• TASK BRIEF
Every record must come back exactly as given.
### INFORMATION GIVEN
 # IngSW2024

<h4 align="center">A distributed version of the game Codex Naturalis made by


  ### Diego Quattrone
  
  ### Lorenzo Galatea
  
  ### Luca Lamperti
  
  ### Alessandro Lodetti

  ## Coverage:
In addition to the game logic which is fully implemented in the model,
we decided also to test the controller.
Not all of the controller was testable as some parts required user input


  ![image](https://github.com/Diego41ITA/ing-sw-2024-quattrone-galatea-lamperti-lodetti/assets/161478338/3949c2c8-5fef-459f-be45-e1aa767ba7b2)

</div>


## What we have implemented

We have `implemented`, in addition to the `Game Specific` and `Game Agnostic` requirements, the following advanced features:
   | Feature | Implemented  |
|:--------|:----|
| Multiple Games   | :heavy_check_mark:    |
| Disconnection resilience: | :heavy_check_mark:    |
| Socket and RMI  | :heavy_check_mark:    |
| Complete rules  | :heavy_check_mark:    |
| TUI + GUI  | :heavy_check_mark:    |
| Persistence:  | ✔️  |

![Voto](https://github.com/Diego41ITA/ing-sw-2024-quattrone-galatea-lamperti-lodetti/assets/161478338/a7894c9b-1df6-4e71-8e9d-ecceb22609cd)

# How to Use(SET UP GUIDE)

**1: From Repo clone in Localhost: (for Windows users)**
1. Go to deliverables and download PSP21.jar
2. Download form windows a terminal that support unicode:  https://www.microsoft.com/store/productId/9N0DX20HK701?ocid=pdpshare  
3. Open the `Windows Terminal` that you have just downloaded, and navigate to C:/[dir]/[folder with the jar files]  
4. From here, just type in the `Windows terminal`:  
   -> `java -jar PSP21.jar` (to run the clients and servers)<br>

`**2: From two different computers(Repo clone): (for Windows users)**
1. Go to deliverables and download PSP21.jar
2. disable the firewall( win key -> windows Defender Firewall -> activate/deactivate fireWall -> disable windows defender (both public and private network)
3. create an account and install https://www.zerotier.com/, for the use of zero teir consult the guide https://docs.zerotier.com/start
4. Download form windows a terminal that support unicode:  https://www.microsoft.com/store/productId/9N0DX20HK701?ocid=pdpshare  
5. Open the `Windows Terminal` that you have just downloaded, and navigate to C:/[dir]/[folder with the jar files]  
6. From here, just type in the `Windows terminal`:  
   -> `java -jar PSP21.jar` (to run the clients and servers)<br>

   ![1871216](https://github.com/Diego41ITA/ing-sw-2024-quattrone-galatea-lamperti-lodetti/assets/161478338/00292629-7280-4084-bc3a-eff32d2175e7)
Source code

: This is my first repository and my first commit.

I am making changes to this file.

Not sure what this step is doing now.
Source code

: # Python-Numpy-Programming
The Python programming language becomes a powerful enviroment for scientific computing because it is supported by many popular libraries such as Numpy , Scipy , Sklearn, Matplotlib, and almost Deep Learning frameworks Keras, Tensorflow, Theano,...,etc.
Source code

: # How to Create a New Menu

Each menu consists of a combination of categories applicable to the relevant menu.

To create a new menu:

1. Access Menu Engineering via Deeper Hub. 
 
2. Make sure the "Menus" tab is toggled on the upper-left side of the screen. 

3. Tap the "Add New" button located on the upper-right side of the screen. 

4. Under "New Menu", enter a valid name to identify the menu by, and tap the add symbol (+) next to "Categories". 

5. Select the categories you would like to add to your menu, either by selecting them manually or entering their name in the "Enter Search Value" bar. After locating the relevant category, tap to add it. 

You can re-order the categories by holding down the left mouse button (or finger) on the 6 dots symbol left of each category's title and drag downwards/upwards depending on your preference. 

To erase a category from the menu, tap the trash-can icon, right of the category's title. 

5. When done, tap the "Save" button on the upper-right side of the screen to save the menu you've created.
######
• EXERCISE OUTPUT
 # IngSW2024

<h4 align="center">A distributed version of the game Codex Naturalis made by


  ### Diego Quattrone
  
  ### Lorenzo Galatea
  
  ### Luca Lamperti
  
  ### Alessandro Lodetti

  ## Coverage:
In addition to the game logic which is fully implemented in the model,
we decided also to test the controller.
Not all of the controller was testable as some parts required user input


  ![image](https://github.com/Diego41ITA/ing-sw-2024-quattrone-galatea-lamperti-lodetti/assets/161478338/3949c2c8-5fef-459f-be45-e1aa767ba7b2)

</div>


## What we have implemented

We have `implemented`, in addition to the `Game Specific` and `Game Agnostic` requirements, the following advanced features:
   | Feature | Implemented  |
|:--------|:----|
| Multiple Games   | :heavy_check_mark:    |
| Disconnection resilience: | :heavy_check_mark:    |
| Socket and RMI  | :heavy_check_mark:    |
| Complete rules  | :heavy_check_mark:    |
| TUI + GUI  | :heavy_check_mark:    |
| Persistence:  | ✔️  |

![Voto](https://github.com/Diego41ITA/ing-sw-2024-quattrone-galatea-lamperti-lodetti/assets/161478338/a7894c9b-1df6-4e71-8e9d-ecceb22609cd)

# How to Use(SET UP GUIDE)

**1: From Repo clone in Localhost: (for Windows users)**
1. Go to deliverables and download PSP21.jar
2. Download form windows a terminal that support unicode:  https://www.microsoft.com/store/productId/9N0DX20HK701?ocid=pdpshare  
3. Open the `Windows Terminal` that you have just downloaded, and navigate to C:/[dir]/[folder with the jar files]  
4. From here, just type in the `Windows terminal`:  
   -> `java -jar PSP21.jar` (to run the clients and servers)<br>

`**2: From two different computers(Repo clone): (for Windows users)**
1. Go to deliverables and download PSP21.jar
2. disable the firewall( win key -> windows Defender Firewall -> activate/deactivate fireWall -> disable windows defender (both public and private network)
3. create an account and install https://www.zerotier.com/, for the use of zero teir consult the guide https://docs.zerotier.com/start
4. Download form windows a terminal that support unicode:  https://www.microsoft.com/store/productId/9N0DX20HK701?ocid=pdpshare  
5. Open the `Windows Terminal` that you have just downloaded, and navigate to C:/[dir]/[folder with the jar files]  
6. From here, just type in the `Windows terminal`:  
   -> `java -jar PSP21.jar` (to run the clients and servers)<br>

   ![1871216](https://github.com/Diego41ITA/ing-sw-2024-quattrone-galatea-lamperti-lodetti/assets/161478338/00292629-7280-4084-bc3a-eff32d2175e7)
Source code

: This is my first repository and my first commit.

I am making changes to this file.

Not sure what this step is doing now.
Source code

: # Python-Numpy-Programming
The Python programming language becomes a powerful enviroment for scientific computing because it is supported by many popular libraries such as Numpy , Scipy , Sklearn, Matplotlib, and almost Deep Learning frameworks Keras, Tensorflow, Theano,...,etc.
Source code

: # How to Create a New Menu

Each menu consists of a combination of categories applicable to the relevant menu.

To create a new menu:

1. Access Menu Engineering via Deeper Hub. 
 
2. Make sure the "Menus" tab is toggled on the upper-left side of the screen. 

3. Tap the "Add New" button located on the upper-right side of the screen. 

4. Under "New Menu", enter a valid name to identify the menu by, and tap the add symbol (+) next to "Categories". 

5. Select the categories you would like to add to your menu, either by selecting them manually or entering their name in the "Enter Search Value" bar. After locating the relevant category, tap to add it. 

You can re-order the categories by holding down the left mouse button (or finger) on the 6 dots symbol left of each category's title and drag downwards/upwards depending on your preference. 

To erase a category from the menu, tap the trash-can icon, right of the category's title. 

5. When done, tap the "Save" button on the upper-right side of the screen to save the menu you've created.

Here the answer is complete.